[Opening Extracted entries section]

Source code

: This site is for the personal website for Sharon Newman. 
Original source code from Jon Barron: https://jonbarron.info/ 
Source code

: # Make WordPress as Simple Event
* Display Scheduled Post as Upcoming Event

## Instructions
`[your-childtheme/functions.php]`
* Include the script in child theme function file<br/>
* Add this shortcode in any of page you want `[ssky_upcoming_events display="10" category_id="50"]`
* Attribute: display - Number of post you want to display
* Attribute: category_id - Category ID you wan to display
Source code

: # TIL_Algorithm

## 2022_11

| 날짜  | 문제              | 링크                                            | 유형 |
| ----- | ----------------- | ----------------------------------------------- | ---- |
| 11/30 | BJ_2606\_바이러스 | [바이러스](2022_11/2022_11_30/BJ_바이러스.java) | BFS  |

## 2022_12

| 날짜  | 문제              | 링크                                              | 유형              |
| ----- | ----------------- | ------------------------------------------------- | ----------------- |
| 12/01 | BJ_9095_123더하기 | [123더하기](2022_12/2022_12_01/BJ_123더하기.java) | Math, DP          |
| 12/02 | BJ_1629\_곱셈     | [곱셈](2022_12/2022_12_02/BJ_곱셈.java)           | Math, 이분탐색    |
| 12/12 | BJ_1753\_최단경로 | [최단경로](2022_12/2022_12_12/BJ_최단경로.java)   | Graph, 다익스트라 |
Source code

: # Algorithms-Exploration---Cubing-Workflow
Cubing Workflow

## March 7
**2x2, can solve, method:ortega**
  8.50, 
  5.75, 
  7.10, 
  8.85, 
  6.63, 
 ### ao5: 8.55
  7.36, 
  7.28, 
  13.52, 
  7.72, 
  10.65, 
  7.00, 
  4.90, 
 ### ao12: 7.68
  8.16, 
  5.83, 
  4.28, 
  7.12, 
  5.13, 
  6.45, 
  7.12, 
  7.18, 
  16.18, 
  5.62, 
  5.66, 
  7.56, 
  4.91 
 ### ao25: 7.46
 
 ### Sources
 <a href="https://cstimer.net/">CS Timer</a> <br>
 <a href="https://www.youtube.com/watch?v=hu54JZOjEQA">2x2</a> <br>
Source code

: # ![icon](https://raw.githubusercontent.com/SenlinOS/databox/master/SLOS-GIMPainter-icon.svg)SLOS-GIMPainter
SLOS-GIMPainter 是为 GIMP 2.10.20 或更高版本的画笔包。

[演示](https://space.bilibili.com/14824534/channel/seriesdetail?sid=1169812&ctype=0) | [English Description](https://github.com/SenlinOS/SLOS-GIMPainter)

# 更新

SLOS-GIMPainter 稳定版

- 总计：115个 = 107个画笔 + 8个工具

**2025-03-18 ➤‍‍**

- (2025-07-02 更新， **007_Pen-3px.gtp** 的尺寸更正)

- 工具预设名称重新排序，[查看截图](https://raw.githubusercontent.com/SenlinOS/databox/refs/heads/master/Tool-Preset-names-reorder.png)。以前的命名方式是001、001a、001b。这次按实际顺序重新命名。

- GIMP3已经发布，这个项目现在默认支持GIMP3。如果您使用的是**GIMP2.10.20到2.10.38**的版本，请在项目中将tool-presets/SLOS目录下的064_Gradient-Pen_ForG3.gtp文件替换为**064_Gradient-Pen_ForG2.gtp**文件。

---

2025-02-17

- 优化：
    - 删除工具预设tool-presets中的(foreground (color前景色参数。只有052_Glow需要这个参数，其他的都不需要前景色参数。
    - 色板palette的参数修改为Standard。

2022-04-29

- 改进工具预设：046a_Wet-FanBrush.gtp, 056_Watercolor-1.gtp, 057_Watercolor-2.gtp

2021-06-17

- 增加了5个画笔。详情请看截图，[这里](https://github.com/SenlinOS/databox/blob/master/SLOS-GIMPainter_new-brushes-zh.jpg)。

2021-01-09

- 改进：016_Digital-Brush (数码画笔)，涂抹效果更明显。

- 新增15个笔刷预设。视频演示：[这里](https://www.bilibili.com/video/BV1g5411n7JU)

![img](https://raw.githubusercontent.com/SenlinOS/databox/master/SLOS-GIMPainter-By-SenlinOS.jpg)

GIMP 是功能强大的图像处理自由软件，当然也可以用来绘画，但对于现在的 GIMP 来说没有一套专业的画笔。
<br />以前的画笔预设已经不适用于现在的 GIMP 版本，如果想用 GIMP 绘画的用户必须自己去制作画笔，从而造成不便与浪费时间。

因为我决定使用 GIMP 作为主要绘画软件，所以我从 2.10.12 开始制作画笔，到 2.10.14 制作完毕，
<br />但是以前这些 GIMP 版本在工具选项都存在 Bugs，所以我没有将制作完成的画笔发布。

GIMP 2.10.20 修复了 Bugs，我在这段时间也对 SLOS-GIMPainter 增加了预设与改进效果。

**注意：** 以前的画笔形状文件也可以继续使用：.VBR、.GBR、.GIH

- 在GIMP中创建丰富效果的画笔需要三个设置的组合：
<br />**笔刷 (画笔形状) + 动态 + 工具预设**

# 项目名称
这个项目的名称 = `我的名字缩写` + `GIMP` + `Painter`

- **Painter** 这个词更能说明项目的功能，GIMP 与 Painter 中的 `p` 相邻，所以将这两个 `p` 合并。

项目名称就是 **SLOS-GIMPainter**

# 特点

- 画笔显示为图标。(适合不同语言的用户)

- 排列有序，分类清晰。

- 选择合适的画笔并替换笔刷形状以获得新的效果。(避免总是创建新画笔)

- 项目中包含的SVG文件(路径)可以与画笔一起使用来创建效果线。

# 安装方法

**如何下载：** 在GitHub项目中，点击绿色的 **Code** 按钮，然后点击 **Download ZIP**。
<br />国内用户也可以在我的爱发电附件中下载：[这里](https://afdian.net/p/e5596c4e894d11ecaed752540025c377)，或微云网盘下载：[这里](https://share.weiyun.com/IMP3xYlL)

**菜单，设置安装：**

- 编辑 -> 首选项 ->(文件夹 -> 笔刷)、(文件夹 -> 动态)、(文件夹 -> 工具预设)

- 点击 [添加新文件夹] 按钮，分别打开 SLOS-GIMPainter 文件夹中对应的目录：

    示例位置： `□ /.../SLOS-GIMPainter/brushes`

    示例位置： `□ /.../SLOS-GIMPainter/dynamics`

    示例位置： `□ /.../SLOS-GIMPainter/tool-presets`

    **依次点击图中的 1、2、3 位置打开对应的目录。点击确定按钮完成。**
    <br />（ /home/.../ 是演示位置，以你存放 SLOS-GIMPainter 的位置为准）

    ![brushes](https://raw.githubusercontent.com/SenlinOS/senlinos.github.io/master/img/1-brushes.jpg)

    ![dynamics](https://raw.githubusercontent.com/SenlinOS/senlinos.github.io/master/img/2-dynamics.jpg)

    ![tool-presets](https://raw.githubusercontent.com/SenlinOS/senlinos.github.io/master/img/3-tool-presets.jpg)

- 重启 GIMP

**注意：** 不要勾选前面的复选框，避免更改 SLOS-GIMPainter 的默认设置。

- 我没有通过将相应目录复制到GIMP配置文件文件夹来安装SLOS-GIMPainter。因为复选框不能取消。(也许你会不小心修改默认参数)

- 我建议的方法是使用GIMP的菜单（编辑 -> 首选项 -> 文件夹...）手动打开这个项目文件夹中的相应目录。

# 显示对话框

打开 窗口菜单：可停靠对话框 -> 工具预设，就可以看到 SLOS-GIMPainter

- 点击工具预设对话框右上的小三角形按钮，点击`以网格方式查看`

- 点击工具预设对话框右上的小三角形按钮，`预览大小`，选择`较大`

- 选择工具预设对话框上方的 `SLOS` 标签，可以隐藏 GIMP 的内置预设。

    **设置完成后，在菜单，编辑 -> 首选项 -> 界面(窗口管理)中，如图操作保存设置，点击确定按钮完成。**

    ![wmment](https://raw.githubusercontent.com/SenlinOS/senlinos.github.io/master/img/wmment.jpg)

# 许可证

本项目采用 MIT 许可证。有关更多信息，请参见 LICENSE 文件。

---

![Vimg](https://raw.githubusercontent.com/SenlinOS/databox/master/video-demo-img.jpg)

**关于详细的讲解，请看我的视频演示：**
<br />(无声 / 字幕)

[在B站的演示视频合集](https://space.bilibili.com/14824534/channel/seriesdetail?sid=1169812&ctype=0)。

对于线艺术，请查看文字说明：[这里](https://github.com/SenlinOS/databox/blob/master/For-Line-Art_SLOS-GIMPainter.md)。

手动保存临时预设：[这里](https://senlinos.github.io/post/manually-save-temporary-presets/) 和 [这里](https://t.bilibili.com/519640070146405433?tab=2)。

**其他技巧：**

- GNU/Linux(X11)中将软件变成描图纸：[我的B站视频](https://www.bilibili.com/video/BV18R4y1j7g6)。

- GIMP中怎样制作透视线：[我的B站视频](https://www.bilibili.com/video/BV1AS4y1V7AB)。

[Closing Extracted entries section]

## Try it
Would you print, exactly as written, every line above from the one holding "Graph, 다익스트라 |" through the one holding "SLOS-GIMPainter 是为 GIMP 2.10.20 或更高版本的画笔包。", with both included and no other lines?

## Response
| 12/12 | BJ_1753\_최단경로 | [최단경로](2022_12/2022_12_12/BJ_최단경로.java)   | Graph, 다익스트라 |
Source code

: # Algorithms-Exploration---Cubing-Workflow
Cubing Workflow

## March 7
**2x2, can solve, method:ortega**
  8.50, 
  5.75, 
  7.10, 
  8.85, 
  6.63, 
 ### ao5: 8.55
  7.36, 
  7.28, 
  13.52, 
  7.72, 
  10.65, 
  7.00, 
  4.90, 
 ### ao12: 7.68
  8.16, 
  5.83, 
  4.28, 
  7.12, 
  5.13, 
  6.45, 
  7.12, 
  7.18, 
  16.18, 
  5.62, 
  5.66, 
  7.56, 
  4.91 
 ### ao25: 7.46
 
 ### Sources
 <a href="https://cstimer.net/">CS Timer</a> <br>
 <a href="https://www.youtube.com/watch?v=hu54JZOjEQA">2x2</a> <br>
Source code

: # ![icon](https://raw.githubusercontent.com/SenlinOS/databox/master/SLOS-GIMPainter-icon.svg)SLOS-GIMPainter
SLOS-GIMPainter 是为 GIMP 2.10.20 或更高版本的画笔包。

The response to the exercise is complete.